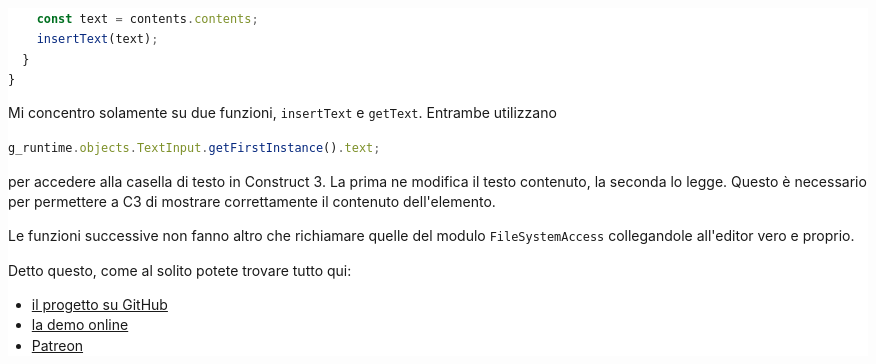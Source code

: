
 ```js
    const text = contents.contents;
    insertText(text);
  }
}
```

Mi concentro solamente su due funzioni, `insertText` e `getText`. Entrambe utilizzano

```js
g_runtime.objects.TextInput.getFirstInstance().text;
```

per accedere alla casella di testo in Construct 3. La prima ne modifica il testo contenuto, la seconda lo legge. Questo è necessario per permettere a C3 di mostrare correttamente il contenuto dell'elemento.

Le funzioni successive non fanno altro che richiamare quelle del modulo `FileSystemAccess` collegandole all'editor vero e proprio.

Detto questo, come al solito potete trovare tutto qui:

- [il progetto su GitHub](https://github.com/el3um4s/construct-demo)
- [la demo online](https://c3demo.stranianelli.com/javascript/008-text-editor/demo/)
- [Patreon](https://www.patreon.com/el3um4s)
§
Problem details
Please tally the lines of the listing that include the string "editor". The number is the whole answer.

The completed task
2